The reality of the tide
A few years ago, during a vacation on the Outer Banks of North Carolina (a place where my family and I go every couple of years), my children were playing with their cousins on the beach. I was taking photos as they frolicked in the gentle surf along the wide expanse of seemingly endless ocean. There were sea and beach creatures, along with colorful shells, that also caught my photo snapping attention.
Somewhere in the midst of my attempts at capturing as many “Kodak moments” as I could, I lost my footing and fell. The surf was not much of anything that day, but as I let my body fall into the sand, in the hope of keeping my camera out of the water, I couldn’t help but sense the pull of the tide. I didn’t get pulled far at all, but I could still feel the tide. Its gentle force was unmistakable.
There’s a similar force to the human condition, a sort of tidalness in how we gather, paying attention to certain things at one time and then not at all, but something else instead. The tide comes in. The tide goes out.
For Christians, there’s a tide, too, and we seem increasingly to be on the wrong side of it.

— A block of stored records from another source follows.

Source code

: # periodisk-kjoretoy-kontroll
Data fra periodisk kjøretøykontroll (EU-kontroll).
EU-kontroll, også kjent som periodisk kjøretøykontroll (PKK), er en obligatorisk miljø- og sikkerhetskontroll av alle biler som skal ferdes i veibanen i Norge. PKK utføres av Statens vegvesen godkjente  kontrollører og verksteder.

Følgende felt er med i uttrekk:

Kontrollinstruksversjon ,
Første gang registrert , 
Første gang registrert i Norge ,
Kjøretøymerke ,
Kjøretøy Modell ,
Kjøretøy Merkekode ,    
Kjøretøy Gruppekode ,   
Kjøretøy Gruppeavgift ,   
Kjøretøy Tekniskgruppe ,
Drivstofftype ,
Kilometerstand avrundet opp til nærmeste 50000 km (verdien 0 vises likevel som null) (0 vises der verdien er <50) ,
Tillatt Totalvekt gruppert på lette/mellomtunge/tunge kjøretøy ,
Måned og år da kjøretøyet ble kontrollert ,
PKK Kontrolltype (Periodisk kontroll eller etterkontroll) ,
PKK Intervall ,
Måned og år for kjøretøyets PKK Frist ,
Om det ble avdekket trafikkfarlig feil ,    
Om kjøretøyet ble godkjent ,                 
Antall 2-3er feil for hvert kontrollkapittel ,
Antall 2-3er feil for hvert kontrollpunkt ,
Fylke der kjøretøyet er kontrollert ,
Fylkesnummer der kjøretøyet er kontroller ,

The Pew Research Center for Religion and Public Life has published more bad news for those of us not only within the Christian tradition, but especially those of us who practice it by going to church. In the released study, “America’s Changing Religious Landscape,” the subheading really says it all, “Christians Decline Sharply as Share of Population; Unaffiliated and Other Faiths Continue to Grow.”
Major findings of this extensive study:
- The “percentage of adults (ages 18 and older) who describe themselves as Christians has dropped by nearly eight percentage points in just seven years.”
- The “unaffiliated” jumped six points.
- “While the drop in Christian affiliation is particularly pronounced among young adults, it is occurring among Americans of all ages.”
The tide has turned. And, when it comes to the tide, there’s a force to it and a life of its own.
In the area where I live and serve a church, the turning of the tide is clear as day. Old South is not the only church struggling with numbers, and trying to understand why there are fewer people attending worship. Old South is not the only church looking around and trying hard not to admit that our average age is probably in the seventies. Old South is not the only church to gather on Sunday morning and realize that most of the rest of the community is doing something else. These are common concerns among churches in central Maine.
The Pew Research Center really isn’t telling us anything we don’t already know. Yet, it’s still hard to absorb the science of it all—that changes to how we do things may very well not work to increase weekly attendance or lower our average age.
That’s how tides work. We can try to fight the tide or ignore it. But the tide is what it is. The tide has a force, and a life, of its own.
So what to do? It seems to me that this is where we need to be especially attentive to doing what we do and staying focused on the love of God. And, not fretting about what’s going to happen to us. Faithfulness to the Gospel. Sharing the love of Christ. That’s what’s key.
It may not turn the tide, but that’s really not our job.